Home / Business and Economy / Banks Urge RBI to Unlock Funds for Growth
Banks Urge RBI to Unlock Funds for Growth
4 Feb
Summary
- Banks want RBI to ease liquidity rules to fund loan demand.
- Credit growth outpaces deposit growth, straining bank funds.
- RBI discussions aim to free up cash reserves for lending.

Indian banks have requested the central bank to ease several liquidity regulations, seeking to unlock additional funds to support economic growth. This comes as demand for loans is expanding at a faster rate than deposits. The banks are in discussions with the Reserve Bank of India (RBI) regarding freeing up cash reserves typically held for short-term stress requirements.
These talks highlight the difficulties Indian lenders face in keeping pace with credit demand in the rapidly growing economy. Households are increasingly using savings for stock investments, reducing banks' traditional funding sources. Adjustments to liquidity rules, such as allowing more cash-reserve ratio balances to count towards liquidity coverage ratios, could free up substantial funds and potentially lower borrowing costs.

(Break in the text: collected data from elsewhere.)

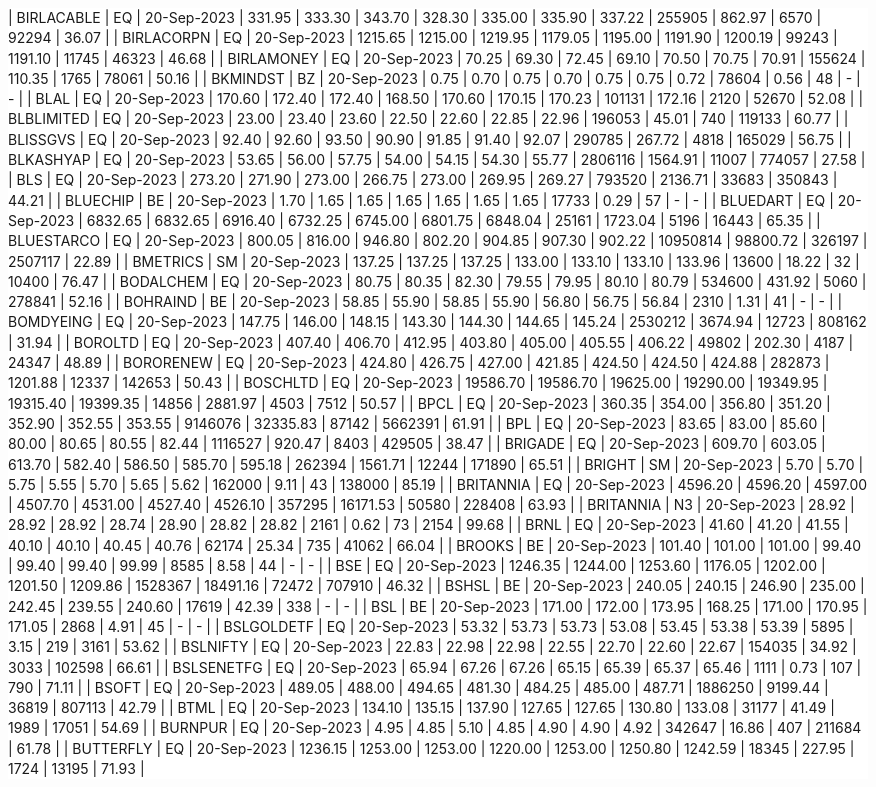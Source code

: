 | BIRLACABLE | EQ | 20-Sep-2023 | 331.95 | 333.30 | 343.70 | 328.30 | 335.00 | 335.90 | 337.22 | 255905 | 862.97 | 6570 | 92294 | 36.07 |
| BIRLACORPN | EQ | 20-Sep-2023 | 1215.65 | 1215.00 | 1219.95 | 1179.05 | 1195.00 | 1191.90 | 1200.19 | 99243 | 1191.10 | 11745 | 46323 | 46.68 |
| BIRLAMONEY | EQ | 20-Sep-2023 | 70.25 | 69.30 | 72.45 | 69.10 | 70.50 | 70.75 | 70.91 | 155624 | 110.35 | 1765 | 78061 | 50.16 |
| BKMINDST | BZ | 20-Sep-2023 | 0.75 | 0.70 | 0.75 | 0.70 | 0.75 | 0.75 | 0.72 | 78604 | 0.56 | 48 | - | - |
| BLAL | EQ | 20-Sep-2023 | 170.60 | 172.40 | 172.40 | 168.50 | 170.60 | 170.15 | 170.23 | 101131 | 172.16 | 2120 | 52670 | 52.08 |
| BLBLIMITED | EQ | 20-Sep-2023 | 23.00 | 23.40 | 23.60 | 22.50 | 22.60 | 22.85 | 22.96 | 196053 | 45.01 | 740 | 119133 | 60.77 |
| BLISSGVS | EQ | 20-Sep-2023 | 92.40 | 92.60 | 93.50 | 90.90 | 91.85 | 91.40 | 92.07 | 290785 | 267.72 | 4818 | 165029 | 56.75 |
| BLKASHYAP | EQ | 20-Sep-2023 | 53.65 | 56.00 | 57.75 | 54.00 | 54.15 | 54.30 | 55.77 | 2806116 | 1564.91 | 11007 | 774057 | 27.58 |
| BLS | EQ | 20-Sep-2023 | 273.20 | 271.90 | 273.00 | 266.75 | 273.00 | 269.95 | 269.27 | 793520 | 2136.71 | 33683 | 350843 | 44.21 |
| BLUECHIP | BE | 20-Sep-2023 | 1.70 | 1.65 | 1.65 | 1.65 | 1.65 | 1.65 | 1.65 | 17733 | 0.29 | 57 | - | - |
| BLUEDART | EQ | 20-Sep-2023 | 6832.65 | 6832.65 | 6916.40 | 6732.25 | 6745.00 | 6801.75 | 6848.04 | 25161 | 1723.04 | 5196 | 16443 | 65.35 |
| BLUESTARCO | EQ | 20-Sep-2023 | 800.05 | 816.00 | 946.80 | 802.20 | 904.85 | 907.30 | 902.22 | 10950814 | 98800.72 | 326197 | 2507117 | 22.89 |
| BMETRICS | SM | 20-Sep-2023 | 137.25 | 137.25 | 137.25 | 133.00 | 133.10 | 133.10 | 133.96 | 13600 | 18.22 | 32 | 10400 | 76.47 |
| BODALCHEM | EQ | 20-Sep-2023 | 80.75 | 80.35 | 82.30 | 79.55 | 79.95 | 80.10 | 80.79 | 534600 | 431.92 | 5060 | 278841 | 52.16 |
| BOHRAIND | BE | 20-Sep-2023 | 58.85 | 55.90 | 58.85 | 55.90 | 56.80 | 56.75 | 56.84 | 2310 | 1.31 | 41 | - | - |
| BOMDYEING | EQ | 20-Sep-2023 | 147.75 | 146.00 | 148.15 | 143.30 | 144.30 | 144.65 | 145.24 | 2530212 | 3674.94 | 12723 | 808162 | 31.94 |
| BOROLTD | EQ | 20-Sep-2023 | 407.40 | 406.70 | 412.95 | 403.80 | 405.00 | 405.55 | 406.22 | 49802 | 202.30 | 4187 | 24347 | 48.89 |
| BORORENEW | EQ | 20-Sep-2023 | 424.80 | 426.75 | 427.00 | 421.85 | 424.50 | 424.50 | 424.88 | 282873 | 1201.88 | 12337 | 142653 | 50.43 |
| BOSCHLTD | EQ | 20-Sep-2023 | 19586.70 | 19586.70 | 19625.00 | 19290.00 | 19349.95 | 19315.40 | 19399.35 | 14856 | 2881.97 | 4503 | 7512 | 50.57 |
| BPCL | EQ | 20-Sep-2023 | 360.35 | 354.00 | 356.80 | 351.20 | 352.90 | 352.55 | 353.55 | 9146076 | 32335.83 | 87142 | 5662391 | 61.91 |
| BPL | EQ | 20-Sep-2023 | 83.65 | 83.00 | 85.60 | 80.00 | 80.65 | 80.55 | 82.44 | 1116527 | 920.47 | 8403 | 429505 | 38.47 |
| BRIGADE | EQ | 20-Sep-2023 | 609.70 | 603.05 | 613.70 | 582.40 | 586.50 | 585.70 | 595.18 | 262394 | 1561.71 | 12244 | 171890 | 65.51 |
| BRIGHT | SM | 20-Sep-2023 | 5.70 | 5.70 | 5.75 | 5.55 | 5.70 | 5.65 | 5.62 | 162000 | 9.11 | 43 | 138000 | 85.19 |
| BRITANNIA | EQ | 20-Sep-2023 | 4596.20 | 4596.20 | 4597.00 | 4507.70 | 4531.00 | 4527.40 | 4526.10 | 357295 | 16171.53 | 50580 | 228408 | 63.93 |
| BRITANNIA | N3 | 20-Sep-2023 | 28.92 | 28.92 | 28.92 | 28.74 | 28.90 | 28.82 | 28.82 | 2161 | 0.62 | 73 | 2154 | 99.68 |
| BRNL | EQ | 20-Sep-2023 | 41.60 | 41.20 | 41.55 | 40.10 | 40.10 | 40.45 | 40.76 | 62174 | 25.34 | 735 | 41062 | 66.04 |
| BROOKS | BE | 20-Sep-2023 | 101.40 | 101.00 | 101.00 | 99.40 | 99.40 | 99.40 | 99.99 | 8585 | 8.58 | 44 | - | - |
| BSE | EQ | 20-Sep-2023 | 1246.35 | 1244.00 | 1253.60 | 1176.05 | 1202.00 | 1201.50 | 1209.86 | 1528367 | 18491.16 | 72472 | 707910 | 46.32 |
| BSHSL | BE | 20-Sep-2023 | 240.05 | 240.15 | 246.90 | 235.00 | 242.45 | 239.55 | 240.60 | 17619 | 42.39 | 338 | - | - |
| BSL | BE | 20-Sep-2023 | 171.00 | 172.00 | 173.95 | 168.25 | 171.00 | 170.95 | 171.05 | 2868 | 4.91 | 45 | - | - |
| BSLGOLDETF | EQ | 20-Sep-2023 | 53.32 | 53.73 | 53.73 | 53.08 | 53.45 | 53.38 | 53.39 | 5895 | 3.15 | 219 | 3161 | 53.62 |
| BSLNIFTY | EQ | 20-Sep-2023 | 22.83 | 22.98 | 22.98 | 22.55 | 22.70 | 22.60 | 22.67 | 154035 | 34.92 | 3033 | 102598 | 66.61 |
| BSLSENETFG | EQ | 20-Sep-2023 | 65.94 | 67.26 | 67.26 | 65.15 | 65.39 | 65.37 | 65.46 | 1111 | 0.73 | 107 | 790 | 71.11 |
| BSOFT | EQ | 20-Sep-2023 | 489.05 | 488.00 | 494.65 | 481.30 | 484.25 | 485.00 | 487.71 | 1886250 | 9199.44 | 36819 | 807113 | 42.79 |
| BTML | EQ | 20-Sep-2023 | 134.10 | 135.15 | 137.90 | 127.65 | 127.65 | 130.80 | 133.08 | 31177 | 41.49 | 1989 | 17051 | 54.69 |
| BURNPUR | EQ | 20-Sep-2023 | 4.95 | 4.85 | 5.10 | 4.85 | 4.90 | 4.90 | 4.92 | 342647 | 16.86 | 407 | 211684 | 61.78 |
| BUTTERFLY | EQ | 20-Sep-2023 | 1236.15 | 1253.00 | 1253.00 | 1220.00 | 1253.00 | 1250.80 | 1242.59 | 18345 | 227.95 | 1724 | 13195 | 71.93 |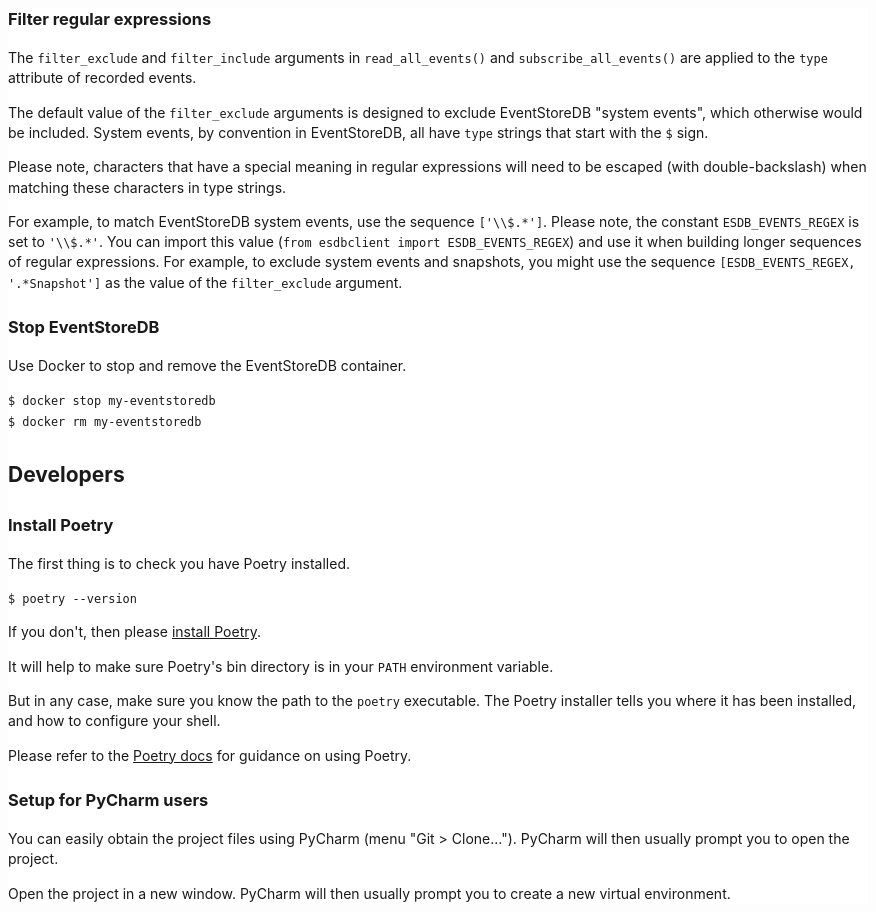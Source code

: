 ### Filter regular expressions

The `filter_exclude` and `filter_include` arguments in `read_all_events()` and
`subscribe_all_events()` are applied to the `type` attribute of recorded events.

The default value of the `filter_exclude` arguments is designed to exclude
EventStoreDB "system events", which otherwise would be included. System
events, by convention in EventStoreDB, all have `type` strings that
start with the `$` sign.

Please note, characters that have a special meaning in regular expressions
will need to be escaped (with double-backslash) when matching these characters
in type strings.

For example, to match EventStoreDB system events, use the sequence `['\\$.*']`.
Please note, the constant `ESDB_EVENTS_REGEX` is set to `'\\$.*'`. You
can import this value (`from esdbclient import ESDB_EVENTS_REGEX`) and use
it when building longer sequences of regular expressions. For example,
to exclude system events and snapshots, you might use the sequence
`[ESDB_EVENTS_REGEX, '.*Snapshot']` as the value of the `filter_exclude`
argument.


### Stop EventStoreDB

Use Docker to stop and remove the EventStoreDB container.

    $ docker stop my-eventstoredb
	$ docker rm my-eventstoredb


## Developers

### Install Poetry

The first thing is to check you have Poetry installed.

    $ poetry --version

If you don't, then please [install Poetry](https://python-poetry.org/docs/#installing-with-the-official-installer).

It will help to make sure Poetry's bin directory is in your `PATH` environment variable.

But in any case, make sure you know the path to the `poetry` executable. The Poetry
installer tells you where it has been installed, and how to configure your shell.

Please refer to the [Poetry docs](https://python-poetry.org/docs/) for guidance on
using Poetry.

### Setup for PyCharm users

You can easily obtain the project files using PyCharm (menu "Git > Clone...").
PyCharm will then usually prompt you to open the project.

Open the project in a new window. PyCharm will then usually prompt you to create
a new virtual environment.
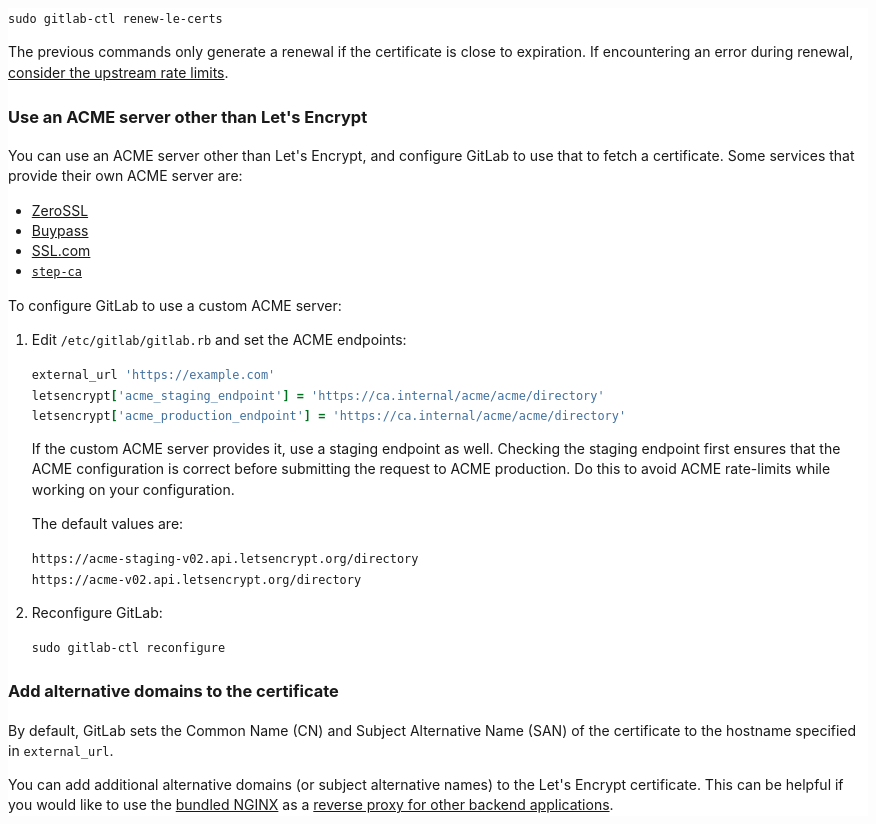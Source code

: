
 ```shell
sudo gitlab-ctl renew-le-certs
```

The previous commands only generate a renewal if the certificate is close to expiration.
If encountering an error during renewal, [consider the upstream rate limits](https://letsencrypt.org/docs/rate-limits/).

### Use an ACME server other than Let's Encrypt

You can use an ACME server other than Let's Encrypt, and configure GitLab to
use that to fetch a certificate. Some services that provide their own ACME
server are:

- [ZeroSSL](https://zerossl.com/documentation/acme/)
- [Buypass](https://www.buypass.com/products/tls-ssl-certificates/go-ssl)
- [SSL.com](https://www.ssl.com/guide/ssl-tls-certificate-issuance-and-revocation-with-acme/)
- [`step-ca`](https://smallstep.com/docs/step-ca/index.html)

To configure GitLab to use a custom ACME server:

1. Edit `/etc/gitlab/gitlab.rb` and set the ACME endpoints:

   ```ruby
   external_url 'https://example.com'
   letsencrypt['acme_staging_endpoint'] = 'https://ca.internal/acme/acme/directory'
   letsencrypt['acme_production_endpoint'] = 'https://ca.internal/acme/acme/directory'
   ```

   If the custom ACME server provides it, use a staging endpoint as well.
   Checking the staging endpoint first ensures that the ACME configuration is correct
   before submitting the request to ACME production. Do this to avoid ACME
   rate-limits while working on your configuration.

   The default values are:

   ```plaintext
   https://acme-staging-v02.api.letsencrypt.org/directory
   https://acme-v02.api.letsencrypt.org/directory
   ```

1. Reconfigure GitLab:

   ```shell
   sudo gitlab-ctl reconfigure
   ```

### Add alternative domains to the certificate

By default, GitLab sets the Common Name (CN) and Subject Alternative Name (SAN) of the certificate
to the hostname specified in `external_url`.

You can add additional alternative domains (or subject alternative names) to the Let's Encrypt certificate.
This can be helpful if you would like to use the [bundled NGINX](../nginx.md) as a
[reverse proxy for other backend applications](../nginx.md#insert-custom-settings-into-the-nginx-configuration).
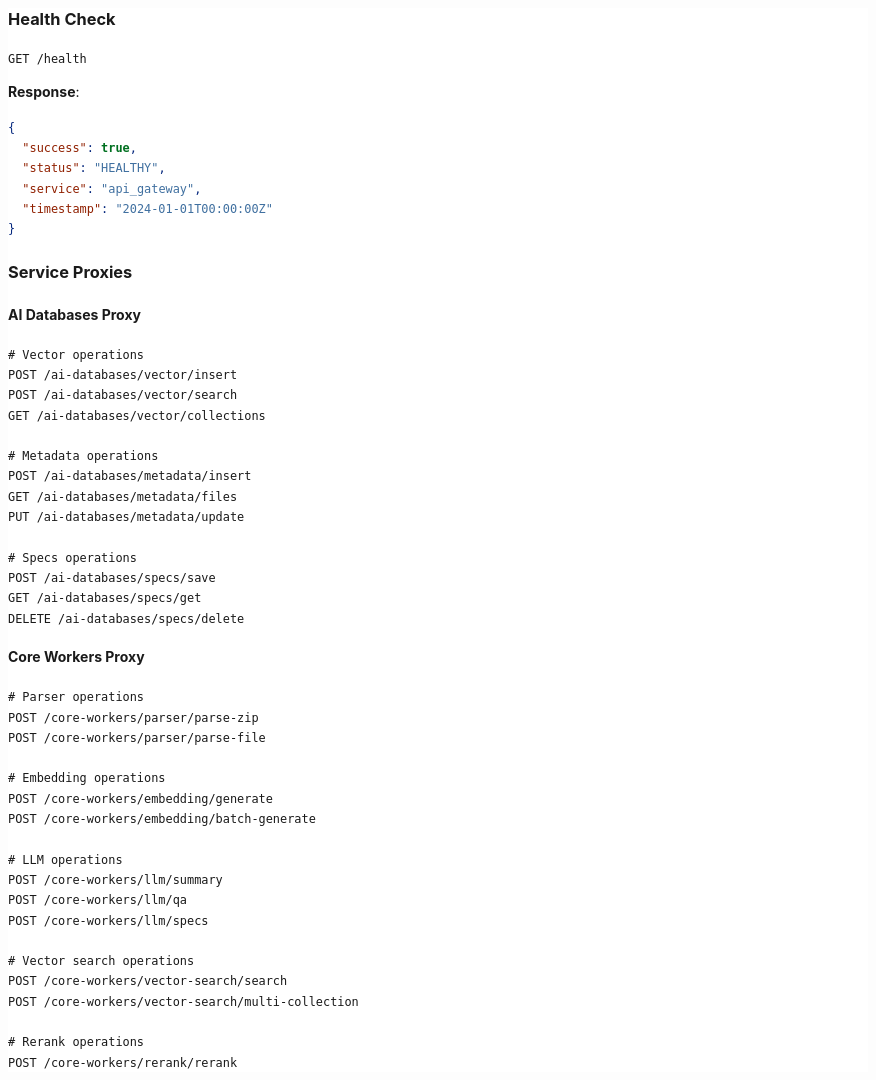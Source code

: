 ### Health Check
```http
GET /health
```

**Response**:
```json
{
  "success": true,
  "status": "HEALTHY",
  "service": "api_gateway",
  "timestamp": "2024-01-01T00:00:00Z"
}
```

### Service Proxies

#### AI Databases Proxy
```http
# Vector operations
POST /ai-databases/vector/insert
POST /ai-databases/vector/search
GET /ai-databases/vector/collections

# Metadata operations
POST /ai-databases/metadata/insert
GET /ai-databases/metadata/files
PUT /ai-databases/metadata/update

# Specs operations
POST /ai-databases/specs/save
GET /ai-databases/specs/get
DELETE /ai-databases/specs/delete
```

#### Core Workers Proxy
```http
# Parser operations
POST /core-workers/parser/parse-zip
POST /core-workers/parser/parse-file

# Embedding operations
POST /core-workers/embedding/generate
POST /core-workers/embedding/batch-generate

# LLM operations
POST /core-workers/llm/summary
POST /core-workers/llm/qa
POST /core-workers/llm/specs

# Vector search operations
POST /core-workers/vector-search/search
POST /core-workers/vector-search/multi-collection

# Rerank operations
POST /core-workers/rerank/rerank
```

Further proposals include an earlier implementation of revised liquidity rules scheduled for April 1, which would permit banks to hold fewer government bonds, thereby releasing more capital for lending. Additionally, lenders have asked the RBI to reduce the minimum maturity period for infrastructure bonds from seven years, which would enable them to raise more funds through these instruments.